1/4 cup dark Karo syrup

1/3 cup water

7/8 cup butter

1 tablespoon orange zest -- grated

1 tablespoon cinnamon

1/2 tablespoon ginger

1/2 tablespoon ground cloves

2 teaspoons ground cardamom

4 cups all-purpose flour

2 teaspoons baking soda

Boil sugar, syrup, and water in a small saucepan. Put the butter and spices in a large mixing bowl. Pour in the hot sugar mixture. Stir until butter has melted. Cool. Stir together baking soda and flour. Mix all ingredients together to make a smooth dough. Divide into fourths, shape into flattened rounds, about 1/2" thick -- wrap in waxed paper and refrigerate until firm (1-2 hours.

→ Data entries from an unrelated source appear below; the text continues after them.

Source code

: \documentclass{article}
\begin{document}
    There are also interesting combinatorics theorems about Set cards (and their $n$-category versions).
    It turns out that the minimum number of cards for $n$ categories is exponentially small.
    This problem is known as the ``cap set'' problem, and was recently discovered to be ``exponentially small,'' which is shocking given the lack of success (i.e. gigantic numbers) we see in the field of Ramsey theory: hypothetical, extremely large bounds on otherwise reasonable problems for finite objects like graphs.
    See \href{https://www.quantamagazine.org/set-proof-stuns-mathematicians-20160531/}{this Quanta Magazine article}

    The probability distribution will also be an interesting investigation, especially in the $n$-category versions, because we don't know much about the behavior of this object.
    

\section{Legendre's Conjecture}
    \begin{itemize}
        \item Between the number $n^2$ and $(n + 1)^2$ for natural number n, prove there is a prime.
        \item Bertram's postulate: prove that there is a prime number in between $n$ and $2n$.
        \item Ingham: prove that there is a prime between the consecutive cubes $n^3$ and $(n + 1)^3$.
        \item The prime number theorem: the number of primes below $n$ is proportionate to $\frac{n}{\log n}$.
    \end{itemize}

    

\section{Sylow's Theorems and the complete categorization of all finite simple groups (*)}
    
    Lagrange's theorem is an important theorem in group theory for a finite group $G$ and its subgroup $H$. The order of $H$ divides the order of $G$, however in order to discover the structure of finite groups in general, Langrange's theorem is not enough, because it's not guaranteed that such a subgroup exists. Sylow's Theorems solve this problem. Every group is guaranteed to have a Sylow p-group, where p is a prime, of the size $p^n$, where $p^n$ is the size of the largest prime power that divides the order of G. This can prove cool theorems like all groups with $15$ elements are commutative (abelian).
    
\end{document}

If you regrigerate overnight it is very hard to roll out)

Roll out one portion of the dough at a time. Cut out shapes from the dough with cookie cutters. Place the cookies on cold, greased cookie sheets. Bake the cookies at 400F (5-8 min for regular cookies).

This is very close to the recipe that I have used (and can't find now) If you need it very rugged, roll it out a quarter inch thick, but for eating cookies, the thinner the better. My recipe did not call for orange zest or cardamon. I'd omit the cardamon if this is for house making as it is expensive, and even for eating, the cinnamon & ginger flavors will mask it out.

You can make 'glass' in the windows when baking the pieces by putting a piece of aluminum foil under the wall in the window area, then sprinkling in bits of broken clear Lifesavers candies into the hole. The candy will melt, and when you remove the cooled cookie from the pan, you will have 'glass' in the windows. Yellow is very attractive, but you can also make 'stained glass' cathedral windows in other colors too.